Mankind will forever try to push the envelope to its limits as it's in his/her nature to do so.Taking what you said about your lacking the in-depth knowledge of statistics[which goes for me too] as a prime example, when scientists conduct their individual[supposedly] experiments, if they ever take even one statistic/measurement/finding, however minute, from another scientist's work as being gospel, and it's not, because it is flawed in some small way, then the practising scientist's results will not be exact. He'll/she'll swear black and blue that they are correct [because everything he's done is deemed correct] until you're able to show them that they've based their findings on but dubitable trust in an esteemed scientist who's gone before, or their own psychological effect[subjectivity] has come into play somewhere corrupting the results. A prime example of this is with a normal single-cylinder reciprocating engine[not the Scotch Yoke engine]. Just about every guy[even some mechanical engineers] who's messed about with engines all their lives [and think they know 'em inside out], when asked exactly where in the cylinder bore will the piston be when the flywheel is rotated 90 degrees[clockwise or counter-clockwise, it doesn't differ] from TDC[top dead centre], will tell you that the piston will be exactly halfway[50%] down. Because they already know that when it's rotated 180 degrees the piston is at BDC[bottom dead centre], they automatically[and foolishly] assume that when it's rotated exactly 90 degrees the piston will have travelled exactly halfway down the bore, which is Bunkum with a capital B. The only way it could ever position itself exactly halfway in cahoots with the flywheel having been rotated exactly 90 degrees is if the connecting rod was of an infinite length, and we don't yet know how to make one of those, let alone have the in-depth knowledge of how to fit one inside an engine. Until these guys are shown the evidence in situ they'll swear black and blue sticking to their gullible guns all the while, and they'll even wager big money trying to convince themselves that what you've said is a fallacy. And you should see their face when the penny drops! They have such a worried look on their face because they then start to think of just how many other things[specifically more complex things than just a simple engine] in their lives might they have errantly assumed to be fact.

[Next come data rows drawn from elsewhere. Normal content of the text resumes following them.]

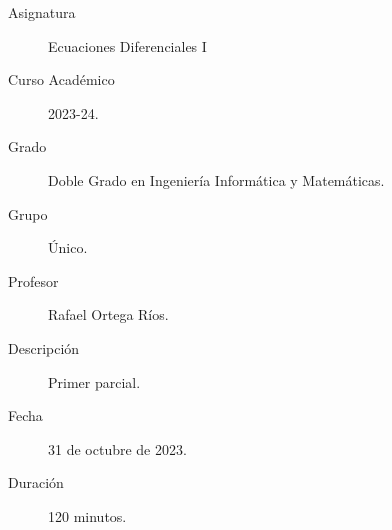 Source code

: \documentclass[12pt]{article}
\begin{document}

    
    

    \begin{description}
        \item[Asignatura] Ecuaciones Diferenciales I
        \item[Curso Académico] 2023-24.
        \item[Grado] Doble Grado en Ingeniería Informática y Matemáticas.
        \item[Grupo] Único.
        \item[Profesor] Rafael Ortega Ríos.
        \item[Descripción] Primer parcial.
        \item[Fecha] 31 de octubre de 2023.
        \item[Duración] 120 minutos.
    
    \end{description}
    \newpage
    
\end{document}
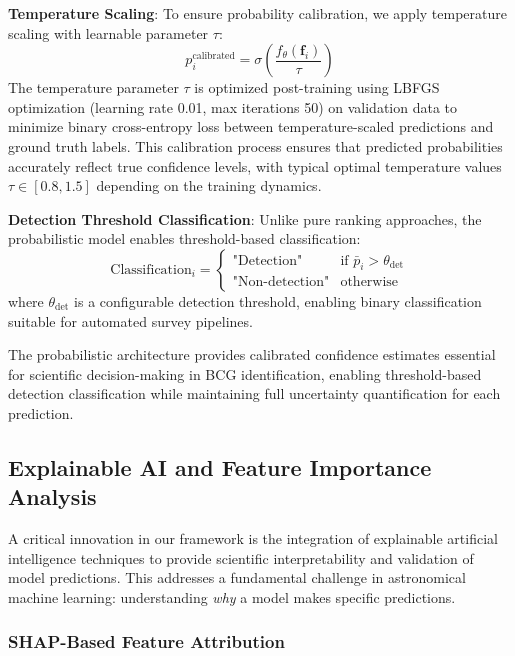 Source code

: \documentclass[twocolumn,10pt]{aastex631}
\begin{document}
\textbf{Temperature Scaling}: To ensure probability calibration, we apply temperature scaling \citep{Laves2019WellCalibratedMU} with learnable parameter $\tau$:
\begin{equation}
p_i^{\text{calibrated}} = \sigma\left(\frac{f_{\theta}(\mathbf{f}_i)}{\tau}\right)
\end{equation}
The temperature parameter $\tau$ is optimized post-training using LBFGS optimization (learning rate 0.01, max iterations 50) on validation data to minimize binary cross-entropy loss between temperature-scaled predictions and ground truth labels. This calibration process ensures that predicted probabilities accurately reflect true confidence levels, with typical optimal temperature values $\tau \in [0.8, 1.5]$ depending on the training dynamics.

\textbf{Detection Threshold Classification}: Unlike pure ranking approaches, the probabilistic model enables threshold-based classification:
\begin{equation}
\text{Classification}_i = \begin{cases}
\text{"Detection"} & \text{if } \bar{p}_i > \theta_{\text{det}} \\
\text{"Non-detection"} & \text{otherwise}
\end{cases}
\end{equation}
where $\theta_{\text{det}}$ is a configurable detection threshold, enabling binary classification suitable for automated survey pipelines.

The probabilistic architecture provides calibrated confidence estimates essential for scientific decision-making in BCG identification, enabling threshold-based detection classification while maintaining full uncertainty quantification for each prediction.

\subsection{Explainable AI and Feature Importance Analysis}

A critical innovation in our framework is the integration of explainable artificial intelligence techniques to provide scientific interpretability and validation of model predictions. This addresses a fundamental challenge in astronomical machine learning: understanding \emph{why} a model makes specific predictions.

\subsubsection{SHAP-Based Feature Attribution}
\end{document}
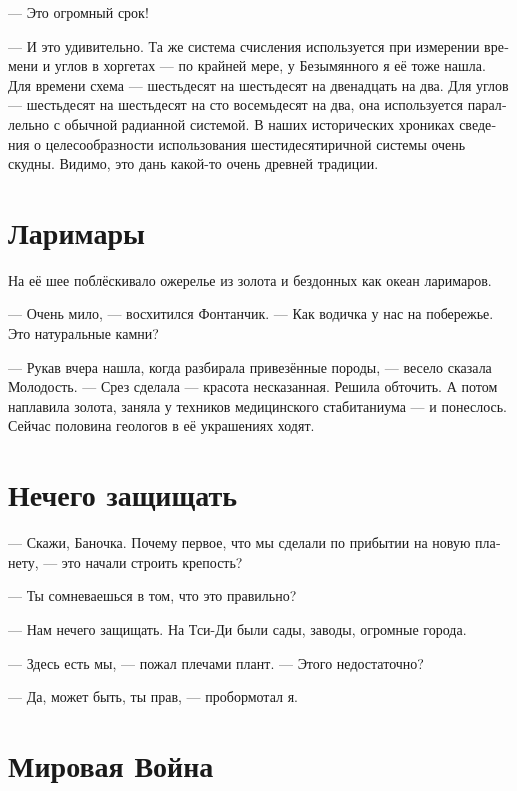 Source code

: \documentclass[a4paper,12pt,fleqn]{book}\usepackage{cooltooltips}\usepackage{polyglossia}\setdefaultlanguage[babelshorthands=true]{russian}\setotherlanguage{english}\defaultfontfeatures{Ligatures=TeX,Mapping=tex-text} \usepackage{xcolor}\definecolor{lightgray}{HTML}{bbbbbb}\color{lightgray}\newcommand{\ml}[3]{\textenglish{\textcolor{black}{#3}}}
\begin{document}
{--- Это огромный срок!

--- И это удивительно.
Та же система счисления используется при измерении времени и углов в хоргетах --- по крайней мере, у Безымянного я её тоже нашла.
Для времени схема --- шестьдесят на шестьдесят на двенадцать на два.
Для углов --- шестьдесят на шестьдесят на сто восемьдесят на два, она используется параллельно с обычной радианной системой.
В наших исторических хрониках сведения о целесообразности использования шестидесятиричной системы очень скудны.
Видимо, это дань какой-то очень древней традиции.

\section{Ларимары}

На её шее поблёскивало ожерелье из золота и бездонных как океан ларимаров.

--- Очень мило, --- восхитился Фонтанчик.
--- Как водичка у нас на побережье.
Это натуральные камни?

--- Рукав вчера нашла, когда разбирала привезённые породы, --- весело сказала Молодость.
--- Срез сделала --- красота несказанная.
Решила обточить.
А потом наплавила золота, заняла у техников медицинского стабитаниума --- и понеслось.
Сейчас половина геологов в её украшениях ходят.

\section{Нечего защищать}

--- Скажи, Баночка.
Почему первое, что мы сделали по прибытии на новую планету, --- это начали строить крепость?

--- Ты сомневаешься в том, что это правильно?

--- Нам нечего защищать.
На Тси-Ди были сады, заводы, огромные города.

--- Здесь есть мы, --- пожал плечами плант.
--- Этого недостаточно?

--- Да, может быть, ты прав, --- пробормотал я.

\section{Мировая Война}

}
\end{document}
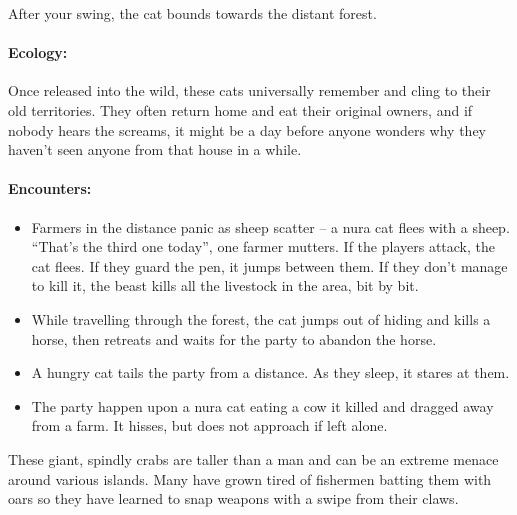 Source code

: \begin{multicols}{2}
\begin{boxtext}

  After your swing, the cat bounds towards the distant forest.

\end{boxtext}

\paragraph{Ecology:} Once released into the wild, these cats universally remember and cling to their old territories.
They often return home and eat their original owners, and if nobody hears the screams, it might be a day before anyone wonders why they haven't seen anyone from that house in a while.

\paragraph{Encounters:}

\begin{itemize}

  \item
  Farmers in the distance panic as sheep scatter -- a nura cat flees with a sheep.
  ``That's the third one today'', one farmer mutters.
  If the players attack, the cat flees.
  If they guard the pen, it jumps between them.
  If they don't manage to kill it, the beast kills all the livestock in the area, bit by bit.
  \item
  While travelling through the forest, the cat jumps out of hiding and kills a horse, then retreats and waits for the party to abandon the horse.
  \item
  A hungry cat tails the party from a distance.
  As they sleep, it stares at them.
  \item
  The party happen upon a nura cat eating a cow it killed and dragged away from a farm.
  It hisses, but does not approach if left alone.

\end{itemize}

\nuracat

\label{nura_crab}

These giant, spindly crabs are taller than a man and can be an extreme menace around various islands.
Many have grown tired of fishermen batting them with oars so they have learned to snap weapons with a swipe from their claws.

\begin{boxtext}


\end{boxtext}
\end{multicols}
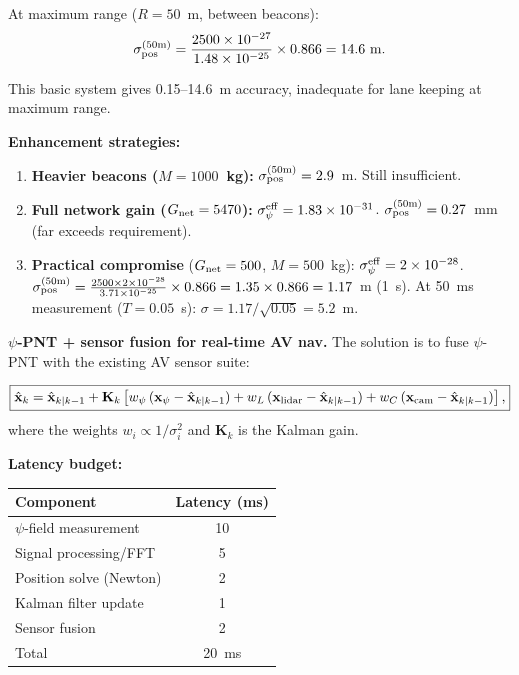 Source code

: \documentclass[aps,prd,twocolumn,superscriptaddress,nofootinbib]{revtex4-2}
\newcommand{\xvec}{\mathbf{x}}
\begin{document}
At maximum range ($R = 50$~m, between beacons):
\begin{equation}
\sigma_{\rm pos}^{(50\text{m})} = \frac{2500\times 10^{-27}}
{1.48\times10^{-25}}\times 0.866 = 14.6~\text{m}.
\end{equation}

This basic system gives 0.15--14.6~m accuracy, inadequate for lane
keeping at maximum range.

\textbf{Enhancement strategies:}
\begin{enumerate}
\item \textbf{Heavier beacons ($M = 1000$~kg):}
$\sigma_{\rm pos}^{(50\text{m})} = 2.9$~m.  Still insufficient.

\item \textbf{Full network gain ($G_{\rm net} = 5470$):}
$\sigma_\psi^{\rm eff} = 1.83\times10^{-31}$.
$\sigma_{\rm pos}^{(50\text{m})} = 0.27$~mm (far exceeds requirement).

\item \textbf{Practical compromise} ($G_{\rm net} = 500$,
$M = 500$~kg):
$\sigma_\psi^{\rm eff} = 2\times10^{-28}$.
$\sigma_{\rm pos}^{(50\text{m})} = \frac{2500\times 2\times10^{-28}}
{3.71\times10^{-25}}\times 0.866
= 1.35\times 0.866 = 1.17$~m (1~s).
At 50~ms measurement ($T = 0.05$~s):
$\sigma = 1.17/\sqrt{0.05} = 5.2$~m.
\end{enumerate}

\textbf{$\psi$-PNT + sensor fusion for real-time AV nav.}
The solution is to fuse $\psi$-PNT with the existing AV sensor suite:

\begin{equation}
\boxed{
\hat{\xvec}_k = \hat{\xvec}_{k|k-1} + \mathbf{K}_k\left[
w_\psi\,(\xvec_\psi - \hat{\xvec}_{k|k-1})
+ w_L\,(\xvec_{\rm lidar} - \hat{\xvec}_{k|k-1})
+ w_C\,(\xvec_{\rm cam} - \hat{\xvec}_{k|k-1})
\right],
}
\label{eq:av-fusion}
\end{equation}
where the weights $w_i \propto 1/\sigma_i^2$ and $\mathbf{K}_k$ is the
Kalman gain.

\textbf{Latency budget:}
\begin{center}
\begin{tabular}{lc}
\toprule
Component & Latency (ms) \\
\midrule
$\psi$-field measurement & 10 \\
Signal processing/FFT & 5 \\
Position solve (Newton) & 2 \\
Kalman filter update & 1 \\
Sensor fusion & 2 \\
\midrule
Total & 20~ms \\
\bottomrule
\end{tabular}
\end{center}
\end{document}
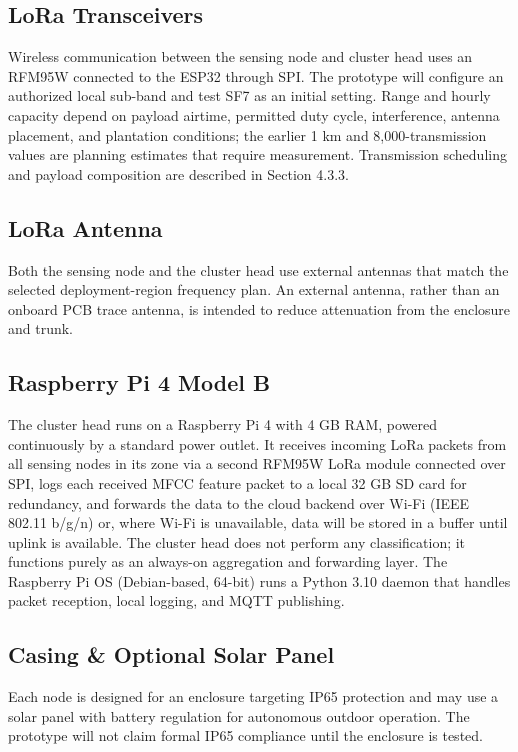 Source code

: \documentclass[12pt,a4paper,oneside]{memoir}
\newcommand{\newrevision}[1]{\textcolor{green!45!black}{#1}}
\begin{document}
\subsection{LoRa Transceivers}

Wireless communication between the sensing node and cluster head uses an RFM95W connected to the ESP32 through SPI. The prototype will configure an authorized local sub-band and test SF7 as an initial setting. Range and hourly capacity depend on payload airtime, permitted duty cycle, interference, antenna placement, and plantation conditions; the earlier 1 km and 8,000-transmission values are planning estimates that require measurement. Transmission scheduling and payload composition are described in Section 4.3.3.

\subsection{LoRa Antenna}

\newrevision{Both the sensing node and the cluster head use external antennas that match the selected deployment-region frequency plan. An external antenna, rather than an onboard PCB trace antenna, is intended to reduce attenuation from the enclosure and trunk.}

\subsection{Raspberry Pi 4 Model B}

The cluster head runs on a Raspberry Pi 4 with 4 GB RAM, powered continuously by a standard power outlet. It receives incoming LoRa packets from all sensing nodes in its zone via a second RFM95W LoRa module connected over SPI, logs each received MFCC feature packet to a local 32 GB SD card for redundancy, and forwards the data to the cloud backend over Wi-Fi (IEEE 802.11 b/g/n) or, where Wi-Fi is unavailable, data will be stored in a buffer until uplink is available. The cluster head does not perform any classification; it functions purely as an always-on aggregation and forwarding layer. The Raspberry Pi OS (Debian-based, 64-bit) runs a Python 3.10 daemon that handles packet reception, local logging, and MQTT publishing.

\subsection{Casing \& Optional Solar Panel}

\newrevision{Each node is designed for an enclosure targeting IP65 protection and may use a solar panel with battery regulation for autonomous outdoor operation. The prototype will not claim formal IP65 compliance until the enclosure is tested.}
\end{document}

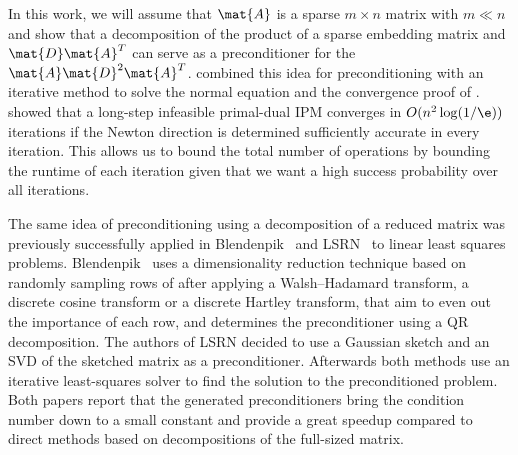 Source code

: In this work, we will assume that \(\mat{A}\) is a sparse \(m \times n\) matrix with \(m \ll n\) and show that a decomposition of the product of a sparse embedding matrix and \(\mat{D}\mat{A}^T\) can serve as a preconditioner for the \(\mat{A}\mat{D}^2\mat{A}^T\).
\Textcite{Avron-FasterRandomizedInfeasibleIPMs} combined this idea for preconditioning with an iterative method to solve the normal equation and the convergence proof of \textcite{Monteiro-ConvergenceAnalysisLongStepInfeasibleIPMs}.
\Textcite{Monteiro-ConvergenceAnalysisLongStepInfeasibleIPMs} showed that a long-step infeasible primal-dual IPM converges in \(O(n^2 \log(1/\e))\) iterations if the Newton direction is determined sufficiently accurate in every iteration.
This allows us to bound the total number of operations by bounding the runtime of each iteration given that we want a high success probability over all iterations.

The same idea of preconditioning using a decomposition of a reduced matrix was previously successfully applied in Blendenpik~\cite{Avron-Blendenpik} and LSRN~\cite{MengSaundersMahoney-LSRN} to linear least squares problems.
Blendenpik~\cite{Avron-Blendenpik} uses a dimensionality reduction technique based on randomly sampling rows of after applying a Walsh--Hadamard transform, a discrete cosine transform or a discrete Hartley transform, that aim to even out the importance of each row, and determines the preconditioner using a QR decomposition.
The authors of LSRN \textcite{MengSaundersMahoney-LSRN} decided to use a Gaussian sketch and an SVD of the sketched matrix as a preconditioner.
Afterwards both methods use an iterative least-squares solver to find the solution to the preconditioned problem.
Both papers report that the generated preconditioners bring the condition number down to a small constant and provide a great speedup compared to direct methods based on decompositions of the full-sized matrix.


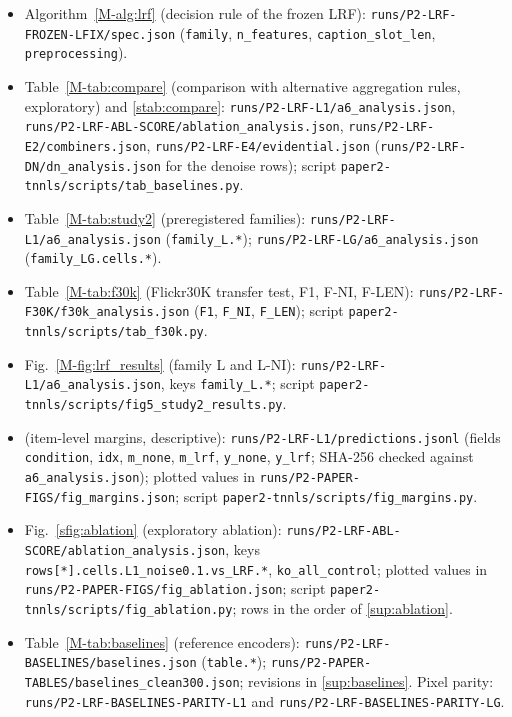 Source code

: \documentclass[journal,onecolumn]{IEEEtran}
\theoremstyle{plain}
\begin{document}
\begin{itemize}
image 224724: Attribution-NonCommercial (CC BY-NC 2.0), \nolinkurl{http://farm4.staticflickr.com/3543/3544616491_7cdec47006_z.jpg}
(record: \nolinkurl{runs/P2-PAPER-FIGS/fig_qualitative_licences.json}).
\item Algorithm~\ref{M-alg:lrf} (decision rule of the frozen LRF): \nolinkurl{runs/P2-LRF-FROZEN-LFIX/spec.json} (\nolinkurl{family}, \nolinkurl{n_features}, \nolinkurl{caption_slot_len}, \nolinkurl{preprocessing}).
\item Table~\ref{M-tab:compare} (comparison with alternative aggregation rules, exploratory) and \cref{stab:compare}: \nolinkurl{runs/P2-LRF-L1/a6_analysis.json}, \nolinkurl{runs/P2-LRF-ABL-SCORE/ablation_analysis.json}, \nolinkurl{runs/P2-LRF-E2/combiners.json}, \nolinkurl{runs/P2-LRF-E4/evidential.json}
(\nolinkurl{runs/P2-LRF-DN/dn_analysis.json} for the denoise rows); script \nolinkurl{paper2-tnnls/scripts/tab_baselines.py}.
\item Table~\ref{M-tab:study2} (preregistered families): \nolinkurl{runs/P2-LRF-L1/a6_analysis.json} (\nolinkurl{family_L.*});
\nolinkurl{runs/P2-LRF-LG/a6_analysis.json} (\nolinkurl{family_LG.cells.*}).
\item Table~\ref{M-tab:f30k} (Flickr30K transfer test, F1, F-NI, F-LEN): \nolinkurl{runs/P2-LRF-F30K/f30k_analysis.json} (\nolinkurl{F1}, \nolinkurl{F_NI}, \nolinkurl{F_LEN}); script \nolinkurl{paper2-tnnls/scripts/tab_f30k.py}.
\item Fig.~\ref{M-fig:lrf_results} (family L and L-NI): \nolinkurl{runs/P2-LRF-L1/a6_analysis.json}, keys \nolinkurl{family_L.*}; script
\nolinkurl{paper2-tnnls/scripts/fig5_study2_results.py}.
\item {} (item-level margins, descriptive): \nolinkurl{runs/P2-LRF-L1/predictions.jsonl} (fields \nolinkurl{condition},
\nolinkurl{idx}, \nolinkurl{m_none}, \nolinkurl{m_lrf}, \nolinkurl{y_none}, \nolinkurl{y_lrf}; SHA-256 checked against \nolinkurl{a6_analysis.json});
plotted values in \nolinkurl{runs/P2-PAPER-FIGS/fig_margins.json}; script \nolinkurl{paper2-tnnls/scripts/fig_margins.py}.
\item Fig.~\ref{sfig:ablation} (exploratory ablation): \nolinkurl{runs/P2-LRF-ABL-SCORE/ablation_analysis.json}, keys
\nolinkurl{rows[*].cells.L1_noise0.1.vs_LRF.*}, \nolinkurl{ko_all_control}; plotted values in \nolinkurl{runs/P2-PAPER-FIGS/fig_ablation.json};
script \nolinkurl{paper2-tnnls/scripts/fig_ablation.py}; rows in the order of \cref{sup:ablation}.
\item Table~\ref{M-tab:baselines} (reference encoders): \nolinkurl{runs/P2-LRF-BASELINES/baselines.json} (\nolinkurl{table.*});
\nolinkurl{runs/P2-PAPER-TABLES/baselines_clean300.json}; revisions in \cref{sup:baselines}.\newline
Pixel parity: \nolinkurl{runs/P2-LRF-BASELINES-PARITY-L1} and \nolinkurl{runs/P2-LRF-BASELINES-PARITY-LG}.
\end{itemize}
\end{document}
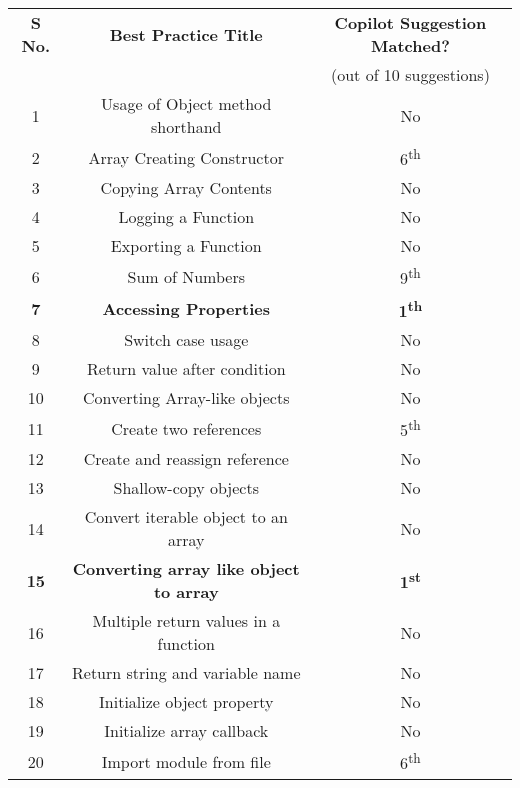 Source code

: \begin{table}[hbt!]
        \centering
    \begin{tabular}{|c|c|c|}
        \hline

        \textbf{S No.} & \textbf{Best Practice  Title} & \textbf{Copilot Suggestion Matched?} \\
         & & (out of 10 suggestions) \\
         \hline
         1 & Usage of Object method shorthand & No \\
         \hline
         2 & Array Creating Constructor & 6\textsuperscript{th} \\
         \hline
         3 & Copying Array Contents  & No \\
         \hline
         4 & Logging a Function &  No \\
         \hline
         5 & Exporting a Function & No \\
         \hline
         6 & Sum of Numbers & 9\textsuperscript{th} \\
         \hline
         \textbf{7} & \textbf{Accessing Properties} & \textbf{1\textsuperscript{th}} \\
         \hline
         8 & Switch case usage & No \\
         \hline
         9 & Return value after condition & No \\
         \hline
         10 & Converting Array-like objects  & No \\
         \hline
         11 & Create two references & 5\textsuperscript{th} \\
         \hline
         12 & Create and reassign reference & No \\
         \hline
         13 & Shallow-copy objects  & No \\
         \hline
         14 & Convert iterable object to an array & No \\
         \hline
         \textbf{15} & \textbf{Converting array like object to array} & \textbf{1\textsuperscript{st}} \\
         \hline
          16 & Multiple return values in a function & No \\
          \hline
          17 & Return string and variable name & No \\
          \hline
          18 & Initialize object property & No \\
          \hline
          19 & Initialize array callback & No \\
          \hline
          20 & Import module from file & 6\textsuperscript{th} \\

\end{tabular}
\end{table}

Many *p_un'enlightened* folk around the *globe* perhaps know nothing of Jimmy Hoffa[or care], but some still purposely leave their porch light on at night, just to follow suit of what they've seen others do, and for no other reason. When the Jimmy Hoffa concept is explained to them, it does then, for them, tend[care] to throw a whole new *light* on things, due to their now -- not p_unlike for Jimmy -- having been given the *g_lowdown*!